In this enlightened age of ours, many would surely dismiss this aspect of St. Peter’s efforts as proof that he was still part of the structure of European imperialism, with its intolerant legacy of proselytizing. After all, today the religious aspect of ministry often takes a back seat to the more universal, inclusive message of human rights. The contemporary consensus seems to say, “If only Peter Claver had the benefit of a modern, liberal education, he would see the greater importance of broad-based humanitarianism compared with religious evangelization.”
But I don’t think he would, because the humanitarian element of his work—what we traditionally call the corporal works of mercy—go hand in hand with the spiritual works of mercy. When St. Peter Claver looked at the black men, women, and children, being rolled out of densely packed slave ships, he didn’t see mere humans: he saw men made in the image of God. St. Peter Claver wasn’t merely interested in making them more human, he was concerned with making them more divine.
St. Thomas Aquinas clarifies how to see the image of God in relation to man. Following Aristotle, he describes man as a rational animal. Being rational for St. Thomas meant being spiritual, having powers of intellect and will that transcend the purely physical. It meant being made in the image and likeness of God. That image and likeness does not only relate to God sharing in some way His divine nature, but even (to a certain extent) God as Triune. Consider St. Thomas in his Summa Theologiae:
Wherefore it is manifest that the distinction of the Divine Persons is suitable to the Divine Nature; and therefore to be to the image of God by imitation of the Divine Nature does not exclude being to the same image by the representation of the Divine Persons: but rather one follows from the other. We must, therefore, say that in man there exists the image of God, both as regards the Divine Nature and as regards the Trinity of Persons; for also in God Himself there is one Nature in Three Persons. (I, 93, 5)

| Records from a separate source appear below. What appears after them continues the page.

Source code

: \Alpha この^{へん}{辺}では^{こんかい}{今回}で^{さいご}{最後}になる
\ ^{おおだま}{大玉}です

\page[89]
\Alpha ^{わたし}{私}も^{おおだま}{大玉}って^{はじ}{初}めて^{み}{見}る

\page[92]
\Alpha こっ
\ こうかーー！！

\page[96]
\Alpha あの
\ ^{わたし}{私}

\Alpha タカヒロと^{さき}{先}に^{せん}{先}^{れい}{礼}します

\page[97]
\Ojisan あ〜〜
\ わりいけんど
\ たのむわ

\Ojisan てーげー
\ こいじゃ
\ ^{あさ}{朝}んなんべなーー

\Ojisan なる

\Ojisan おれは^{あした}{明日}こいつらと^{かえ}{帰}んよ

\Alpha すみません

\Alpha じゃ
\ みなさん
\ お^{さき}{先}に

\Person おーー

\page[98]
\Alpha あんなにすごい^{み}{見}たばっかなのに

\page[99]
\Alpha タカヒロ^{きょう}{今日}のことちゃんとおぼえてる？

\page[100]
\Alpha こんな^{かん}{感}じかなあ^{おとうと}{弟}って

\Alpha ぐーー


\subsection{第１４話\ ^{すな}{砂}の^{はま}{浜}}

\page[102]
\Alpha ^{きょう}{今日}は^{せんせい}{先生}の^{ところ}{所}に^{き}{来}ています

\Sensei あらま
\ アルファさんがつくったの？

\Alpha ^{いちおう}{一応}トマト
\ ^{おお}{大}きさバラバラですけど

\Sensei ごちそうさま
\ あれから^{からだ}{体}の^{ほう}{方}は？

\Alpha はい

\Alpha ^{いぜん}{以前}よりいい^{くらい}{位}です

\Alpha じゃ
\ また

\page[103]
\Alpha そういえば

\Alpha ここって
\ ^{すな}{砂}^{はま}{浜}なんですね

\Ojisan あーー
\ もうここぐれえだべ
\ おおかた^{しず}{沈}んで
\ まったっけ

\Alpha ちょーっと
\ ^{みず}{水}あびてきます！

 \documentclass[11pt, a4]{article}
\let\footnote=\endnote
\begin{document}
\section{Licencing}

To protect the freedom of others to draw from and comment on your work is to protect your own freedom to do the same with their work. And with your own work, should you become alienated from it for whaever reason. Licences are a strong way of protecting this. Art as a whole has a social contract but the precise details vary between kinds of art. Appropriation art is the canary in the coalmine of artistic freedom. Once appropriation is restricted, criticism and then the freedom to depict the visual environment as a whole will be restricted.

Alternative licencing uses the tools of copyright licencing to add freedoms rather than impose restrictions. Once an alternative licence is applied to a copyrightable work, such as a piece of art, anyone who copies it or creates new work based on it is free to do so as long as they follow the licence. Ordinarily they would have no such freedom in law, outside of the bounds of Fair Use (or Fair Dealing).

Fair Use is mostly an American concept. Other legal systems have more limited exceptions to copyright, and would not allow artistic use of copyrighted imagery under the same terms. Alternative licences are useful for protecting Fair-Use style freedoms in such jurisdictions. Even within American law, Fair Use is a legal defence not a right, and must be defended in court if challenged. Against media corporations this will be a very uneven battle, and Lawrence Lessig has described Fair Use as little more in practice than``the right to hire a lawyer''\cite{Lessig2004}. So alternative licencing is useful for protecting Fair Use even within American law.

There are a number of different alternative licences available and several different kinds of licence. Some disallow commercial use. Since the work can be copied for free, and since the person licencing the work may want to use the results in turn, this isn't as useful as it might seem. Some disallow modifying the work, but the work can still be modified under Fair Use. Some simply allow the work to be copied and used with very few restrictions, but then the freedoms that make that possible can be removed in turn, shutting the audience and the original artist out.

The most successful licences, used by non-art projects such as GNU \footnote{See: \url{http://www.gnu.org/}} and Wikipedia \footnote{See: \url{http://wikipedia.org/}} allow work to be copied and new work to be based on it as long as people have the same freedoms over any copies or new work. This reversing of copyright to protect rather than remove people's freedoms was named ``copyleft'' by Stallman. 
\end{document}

When St. Thomas speaks of man, he speaks of a creature who is created in the image of the Triune God, and who is seeking to intensify and perfect this image in conformity with the only perfect and true Image, Jesus Christ. This intensification and perfection is found through the sacramental life, the means by which we are drawn into union with the very life of the Triune God.
St. Peter Claver saw the same reality. He saw not only physical suffering in these men and women, but a spiritual brokenness that comes from being separated from union with God.
In his essay, “The Weight of Glory,” C. S. Lewis expressed this insight well:
There are no ordinary people. You have never talked to a mere mortal. Nations, cultures, arts, civilizations—these are mortal, and their life is to ours as the life of a gnat. But it is immortals whom we joke with, work with, marry, snub, and exploit—immortal horrors or everlasting splendors.
St. Peter Claver was indeed a true humanitarian. He saw that our humanity is fulfilled and perfected by friendship with God. That way, he who made us in his image conforms us ever more closely to his divinity.